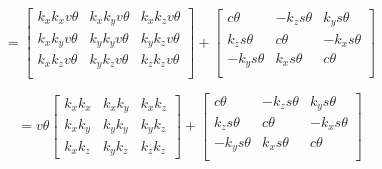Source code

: \documentclass[a4paper]{article}
\begin{document}
\begin{qalist}
		\begin{equation} = 
				\left[ \begin{matrix} 
					\textit{${k}_{x}{k}_{x}v\theta$} & \textit{${k}_{x}{k}_{y}v\theta$} & \textit{${k}_{x}{k}_{z}v\theta$} \\
					\textit{${k}_{x}{k}_{y}v\theta$} & \textit{${k}_{y}{k}_{y}v\theta$} & \textit{${k}_{y}{k}_{z}v\theta$} \\
					\textit{${k}_{x}{k}_{z}v\theta$} & \textit{${k}_{y}{k}_{z}v\theta$} & \textit{${k}_{z}{k}_{z}v\theta$} \\
				\end{matrix} \right]
				+
				\left[ \begin{matrix} 
					\textit{$c\theta$} & \textit{$- {k}_{z}s\theta$} & \textit{${k}_{y}s\theta$} \\
					\textit{${k}_{z}s\theta$} & \textit{$c\theta$} & \textit{$- {k}_{x}s\theta$} \\
					\textit{$- {k}_{y}s\theta$} & \textit{${k}_{x}s\theta$} & \textit{$c\theta$} \\
				\end{matrix} \right]
		\end{equation}
		
		\begin{equation} = 
				v\theta\left[ \begin{matrix} 
					\textit{${k}_{x}{k}_{x}$} & \textit{${k}_{x}{k}_{y}$} & \textit{${k}_{x}{k}_{z}$} \\
					\textit{${k}_{x}{k}_{y}$} & \textit{${k}_{y}{k}_{y}$} & \textit{${k}_{y}{k}_{z}$} \\
					\textit{${k}_{x}{k}_{z}$} & \textit{${k}_{y}{k}_{z}$} & \textit{${k}_{z}{k}_{z}$} 
				\end{matrix} \right]
				+
				\left[ \begin{matrix} 
					\textit{$c\theta$} & \textit{$- {k}_{z}s\theta$} & \textit{${k}_{y}s\theta$} \\
					\textit{${k}_{z}s\theta$} & \textit{$c\theta$} & \textit{$- {k}_{x}s\theta$} \\
					\textit{$- {k}_{y}s\theta$} & \textit{${k}_{x}s\theta$} & \textit{$c\theta$} \\
				\end{matrix} \right]
		\end{equation}
		

\end{qalist}
\end{document}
==================================================
DIRECTIONS — The expected answer is the complete set of entries, copied verbatim, with no pictures.

EXPECTED ANSWER —
Source code

: \documentclass[a4paper]{article}
\begin{document}
\begin{qalist}
		\begin{equation} = 
				\left[ \begin{matrix} 
					\textit{${k}_{x}{k}_{x}v\theta$} & \textit{${k}_{x}{k}_{y}v\theta$} & \textit{${k}_{x}{k}_{z}v\theta$} \\
					\textit{${k}_{x}{k}_{y}v\theta$} & \textit{${k}_{y}{k}_{y}v\theta$} & \textit{${k}_{y}{k}_{z}v\theta$} \\
					\textit{${k}_{x}{k}_{z}v\theta$} & \textit{${k}_{y}{k}_{z}v\theta$} & \textit{${k}_{z}{k}_{z}v\theta$} \\
				\end{matrix} \right]
				+
				\left[ \begin{matrix} 
					\textit{$c\theta$} & \textit{$- {k}_{z}s\theta$} & \textit{${k}_{y}s\theta$} \\
					\textit{${k}_{z}s\theta$} & \textit{$c\theta$} & \textit{$- {k}_{x}s\theta$} \\
					\textit{$- {k}_{y}s\theta$} & \textit{${k}_{x}s\theta$} & \textit{$c\theta$} \\
				\end{matrix} \right]
		\end{equation}
		
		\begin{equation} = 
				v\theta\left[ \begin{matrix} 
					\textit{${k}_{x}{k}_{x}$} & \textit{${k}_{x}{k}_{y}$} & \textit{${k}_{x}{k}_{z}$} \\
					\textit{${k}_{x}{k}_{y}$} & \textit{${k}_{y}{k}_{y}$} & \textit{${k}_{y}{k}_{z}$} \\
					\textit{${k}_{x}{k}_{z}$} & \textit{${k}_{y}{k}_{z}$} & \textit{${k}_{z}{k}_{z}$} 
				\end{matrix} \right]
				+
				\left[ \begin{matrix} 
					\textit{$c\theta$} & \textit{$- {k}_{z}s\theta$} & \textit{${k}_{y}s\theta$} \\
					\textit{${k}_{z}s\theta$} & \textit{$c\theta$} & \textit{$- {k}_{x}s\theta$} \\
					\textit{$- {k}_{y}s\theta$} & \textit{${k}_{x}s\theta$} & \textit{$c\theta$} \\
				\end{matrix} \right]
		\end{equation}
		

\end{qalist}
\end{document}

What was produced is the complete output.